**Exercise goal:** Check every line of the material for the word "small". Copy those that have it.

===

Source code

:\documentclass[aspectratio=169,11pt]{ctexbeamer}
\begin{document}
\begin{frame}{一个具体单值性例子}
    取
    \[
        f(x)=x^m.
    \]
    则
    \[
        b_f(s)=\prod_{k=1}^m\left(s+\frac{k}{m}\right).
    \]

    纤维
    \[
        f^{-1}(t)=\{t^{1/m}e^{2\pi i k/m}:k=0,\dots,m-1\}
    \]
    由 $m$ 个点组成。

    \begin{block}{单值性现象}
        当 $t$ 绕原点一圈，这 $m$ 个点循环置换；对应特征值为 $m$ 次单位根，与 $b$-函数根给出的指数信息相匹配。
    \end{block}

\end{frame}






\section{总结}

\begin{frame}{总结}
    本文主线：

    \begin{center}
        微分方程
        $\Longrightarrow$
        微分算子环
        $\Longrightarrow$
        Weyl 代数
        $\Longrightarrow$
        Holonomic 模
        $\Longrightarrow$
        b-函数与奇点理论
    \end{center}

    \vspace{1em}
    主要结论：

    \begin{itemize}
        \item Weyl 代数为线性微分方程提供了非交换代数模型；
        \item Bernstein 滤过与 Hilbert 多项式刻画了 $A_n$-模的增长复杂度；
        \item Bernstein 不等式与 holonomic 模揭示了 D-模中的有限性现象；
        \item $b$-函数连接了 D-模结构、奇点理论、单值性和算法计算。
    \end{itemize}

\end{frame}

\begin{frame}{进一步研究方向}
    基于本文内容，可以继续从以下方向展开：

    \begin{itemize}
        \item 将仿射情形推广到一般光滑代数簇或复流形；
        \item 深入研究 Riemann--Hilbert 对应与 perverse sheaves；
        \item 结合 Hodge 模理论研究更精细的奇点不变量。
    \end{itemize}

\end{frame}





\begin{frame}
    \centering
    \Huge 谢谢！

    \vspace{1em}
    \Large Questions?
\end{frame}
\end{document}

===

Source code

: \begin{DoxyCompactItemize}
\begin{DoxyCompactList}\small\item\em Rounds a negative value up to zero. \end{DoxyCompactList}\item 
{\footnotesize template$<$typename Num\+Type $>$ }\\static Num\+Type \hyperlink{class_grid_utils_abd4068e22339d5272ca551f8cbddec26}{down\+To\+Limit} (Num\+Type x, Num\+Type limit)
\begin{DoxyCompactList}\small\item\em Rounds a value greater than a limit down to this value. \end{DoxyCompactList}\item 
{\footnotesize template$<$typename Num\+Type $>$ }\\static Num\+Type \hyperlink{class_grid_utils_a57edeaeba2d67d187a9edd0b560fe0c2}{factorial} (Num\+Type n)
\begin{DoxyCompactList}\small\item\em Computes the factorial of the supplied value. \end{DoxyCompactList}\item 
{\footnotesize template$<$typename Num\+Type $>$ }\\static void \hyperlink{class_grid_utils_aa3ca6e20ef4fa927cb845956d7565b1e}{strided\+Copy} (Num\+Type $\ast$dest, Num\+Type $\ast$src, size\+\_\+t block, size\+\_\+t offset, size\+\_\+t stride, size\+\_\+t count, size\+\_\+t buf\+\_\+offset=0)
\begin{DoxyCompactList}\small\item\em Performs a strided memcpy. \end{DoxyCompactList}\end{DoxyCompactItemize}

===

**Response to this task:**
\begin{DoxyCompactList}\small\item\em Rounds a negative value up to zero. \end{DoxyCompactList}\item 
\begin{DoxyCompactList}\small\item\em Rounds a value greater than a limit down to this value. \end{DoxyCompactList}\item 
\begin{DoxyCompactList}\small\item\em Computes the factorial of the supplied value. \end{DoxyCompactList}\item 
\begin{DoxyCompactList}\small\item\em Performs a strided memcpy. \end{DoxyCompactList}\end{DoxyCompactItemize}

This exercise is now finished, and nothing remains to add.